Below are lines of data; restate word for word those running from the line containing "Do you find" to the line containing "Found a bug?", inclusive, and no others.

Record excerpts:
────

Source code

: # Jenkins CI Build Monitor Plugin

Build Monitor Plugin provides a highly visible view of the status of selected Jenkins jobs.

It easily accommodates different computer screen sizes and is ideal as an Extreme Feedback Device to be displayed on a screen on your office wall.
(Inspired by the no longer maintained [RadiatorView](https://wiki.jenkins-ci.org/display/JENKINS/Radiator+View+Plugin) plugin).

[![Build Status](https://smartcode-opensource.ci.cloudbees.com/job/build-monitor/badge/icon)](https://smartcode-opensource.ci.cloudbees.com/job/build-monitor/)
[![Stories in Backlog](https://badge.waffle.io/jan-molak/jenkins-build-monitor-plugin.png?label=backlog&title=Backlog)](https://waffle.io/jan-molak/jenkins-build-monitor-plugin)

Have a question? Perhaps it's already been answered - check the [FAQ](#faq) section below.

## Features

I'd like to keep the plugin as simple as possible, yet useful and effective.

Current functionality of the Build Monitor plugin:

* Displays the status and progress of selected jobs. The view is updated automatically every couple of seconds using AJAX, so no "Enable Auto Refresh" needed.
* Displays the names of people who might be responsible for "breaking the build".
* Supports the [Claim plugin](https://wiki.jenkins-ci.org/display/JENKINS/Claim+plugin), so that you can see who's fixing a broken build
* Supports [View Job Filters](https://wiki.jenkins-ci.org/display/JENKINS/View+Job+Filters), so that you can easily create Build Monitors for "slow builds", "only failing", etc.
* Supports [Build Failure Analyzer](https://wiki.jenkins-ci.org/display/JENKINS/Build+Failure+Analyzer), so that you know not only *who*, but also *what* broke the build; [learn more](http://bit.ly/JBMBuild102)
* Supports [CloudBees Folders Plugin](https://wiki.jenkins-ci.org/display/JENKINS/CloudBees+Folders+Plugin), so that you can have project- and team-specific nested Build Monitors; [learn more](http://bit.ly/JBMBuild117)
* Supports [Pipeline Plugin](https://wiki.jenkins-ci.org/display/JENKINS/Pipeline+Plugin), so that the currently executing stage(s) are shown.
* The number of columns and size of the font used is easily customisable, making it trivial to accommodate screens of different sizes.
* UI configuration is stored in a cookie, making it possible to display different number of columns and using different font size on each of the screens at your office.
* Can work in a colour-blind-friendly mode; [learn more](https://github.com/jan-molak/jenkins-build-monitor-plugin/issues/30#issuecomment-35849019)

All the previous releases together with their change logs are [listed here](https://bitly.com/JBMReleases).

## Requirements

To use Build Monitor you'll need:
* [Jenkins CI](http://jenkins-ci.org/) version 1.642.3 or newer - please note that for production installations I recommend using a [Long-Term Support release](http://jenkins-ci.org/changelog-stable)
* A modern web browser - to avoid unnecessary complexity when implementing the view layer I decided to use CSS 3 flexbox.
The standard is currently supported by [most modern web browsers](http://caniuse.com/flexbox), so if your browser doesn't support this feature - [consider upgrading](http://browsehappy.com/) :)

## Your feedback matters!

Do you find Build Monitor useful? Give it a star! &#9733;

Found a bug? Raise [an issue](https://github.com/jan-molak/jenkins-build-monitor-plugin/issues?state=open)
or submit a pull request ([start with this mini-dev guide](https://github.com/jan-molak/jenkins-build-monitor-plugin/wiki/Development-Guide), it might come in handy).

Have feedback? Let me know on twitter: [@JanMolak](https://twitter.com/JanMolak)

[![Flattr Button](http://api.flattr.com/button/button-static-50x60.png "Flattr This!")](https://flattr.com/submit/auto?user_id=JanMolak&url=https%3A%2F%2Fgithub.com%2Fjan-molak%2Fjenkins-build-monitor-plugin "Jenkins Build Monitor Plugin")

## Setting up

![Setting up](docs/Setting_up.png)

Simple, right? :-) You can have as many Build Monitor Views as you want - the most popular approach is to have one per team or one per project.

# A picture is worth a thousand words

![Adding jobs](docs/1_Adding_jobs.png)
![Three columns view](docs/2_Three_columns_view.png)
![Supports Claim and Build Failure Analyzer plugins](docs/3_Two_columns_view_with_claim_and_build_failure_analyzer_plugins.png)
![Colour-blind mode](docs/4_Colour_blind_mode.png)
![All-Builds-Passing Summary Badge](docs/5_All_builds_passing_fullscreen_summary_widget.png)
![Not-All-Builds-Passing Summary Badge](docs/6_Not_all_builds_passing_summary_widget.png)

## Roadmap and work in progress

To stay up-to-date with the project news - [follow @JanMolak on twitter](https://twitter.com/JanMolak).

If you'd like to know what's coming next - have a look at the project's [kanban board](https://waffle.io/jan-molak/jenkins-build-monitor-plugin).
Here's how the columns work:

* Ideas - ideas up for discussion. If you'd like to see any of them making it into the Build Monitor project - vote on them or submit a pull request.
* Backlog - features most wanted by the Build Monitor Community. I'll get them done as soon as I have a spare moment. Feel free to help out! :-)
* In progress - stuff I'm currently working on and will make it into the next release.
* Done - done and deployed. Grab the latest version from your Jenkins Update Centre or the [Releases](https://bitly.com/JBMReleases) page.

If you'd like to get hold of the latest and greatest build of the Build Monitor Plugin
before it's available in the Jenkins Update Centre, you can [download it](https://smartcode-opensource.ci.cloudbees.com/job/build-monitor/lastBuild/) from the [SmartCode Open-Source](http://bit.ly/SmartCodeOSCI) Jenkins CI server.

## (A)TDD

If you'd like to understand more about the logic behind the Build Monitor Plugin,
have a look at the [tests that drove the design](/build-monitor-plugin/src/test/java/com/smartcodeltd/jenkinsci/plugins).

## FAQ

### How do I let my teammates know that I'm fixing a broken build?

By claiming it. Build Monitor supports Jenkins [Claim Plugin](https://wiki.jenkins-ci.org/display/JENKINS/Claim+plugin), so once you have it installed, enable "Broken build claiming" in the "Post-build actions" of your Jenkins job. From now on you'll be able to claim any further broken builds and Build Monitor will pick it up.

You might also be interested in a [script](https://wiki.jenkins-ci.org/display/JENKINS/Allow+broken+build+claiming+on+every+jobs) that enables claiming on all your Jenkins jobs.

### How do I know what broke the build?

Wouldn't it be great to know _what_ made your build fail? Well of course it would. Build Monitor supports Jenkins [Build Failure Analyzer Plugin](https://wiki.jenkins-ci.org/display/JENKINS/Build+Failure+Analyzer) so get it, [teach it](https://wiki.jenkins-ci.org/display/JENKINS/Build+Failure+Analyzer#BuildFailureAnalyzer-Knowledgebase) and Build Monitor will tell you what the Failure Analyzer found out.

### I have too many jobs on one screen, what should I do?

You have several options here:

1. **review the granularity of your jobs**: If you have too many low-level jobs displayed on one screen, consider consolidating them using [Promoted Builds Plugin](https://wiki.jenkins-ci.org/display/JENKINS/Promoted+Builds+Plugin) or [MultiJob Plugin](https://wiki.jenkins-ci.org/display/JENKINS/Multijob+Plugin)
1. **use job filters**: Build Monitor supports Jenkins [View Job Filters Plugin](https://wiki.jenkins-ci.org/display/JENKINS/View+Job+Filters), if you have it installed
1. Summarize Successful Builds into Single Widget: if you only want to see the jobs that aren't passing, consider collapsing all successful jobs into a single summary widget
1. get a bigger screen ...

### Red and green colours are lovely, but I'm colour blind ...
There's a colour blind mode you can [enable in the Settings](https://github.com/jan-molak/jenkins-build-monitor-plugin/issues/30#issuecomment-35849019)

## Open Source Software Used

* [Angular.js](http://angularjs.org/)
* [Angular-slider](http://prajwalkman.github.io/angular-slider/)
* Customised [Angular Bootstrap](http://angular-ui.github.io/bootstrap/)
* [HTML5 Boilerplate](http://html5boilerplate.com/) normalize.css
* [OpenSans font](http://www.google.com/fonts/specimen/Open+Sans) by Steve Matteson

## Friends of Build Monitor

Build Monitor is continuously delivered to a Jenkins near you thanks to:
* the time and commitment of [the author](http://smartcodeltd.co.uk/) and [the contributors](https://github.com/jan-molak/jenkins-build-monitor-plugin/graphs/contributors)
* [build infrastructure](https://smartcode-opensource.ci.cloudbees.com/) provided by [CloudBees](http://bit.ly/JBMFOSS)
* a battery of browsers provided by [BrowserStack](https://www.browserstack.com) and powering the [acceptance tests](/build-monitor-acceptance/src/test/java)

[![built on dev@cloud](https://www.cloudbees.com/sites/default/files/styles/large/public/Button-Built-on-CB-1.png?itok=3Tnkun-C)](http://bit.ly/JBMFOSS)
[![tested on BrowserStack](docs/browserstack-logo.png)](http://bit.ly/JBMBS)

────

Response area:
Do you find Build Monitor useful? Give it a star! &#9733;

Found a bug? Raise [an issue](https://github.com/jan-molak/jenkins-build-monitor-plugin/issues?state=open)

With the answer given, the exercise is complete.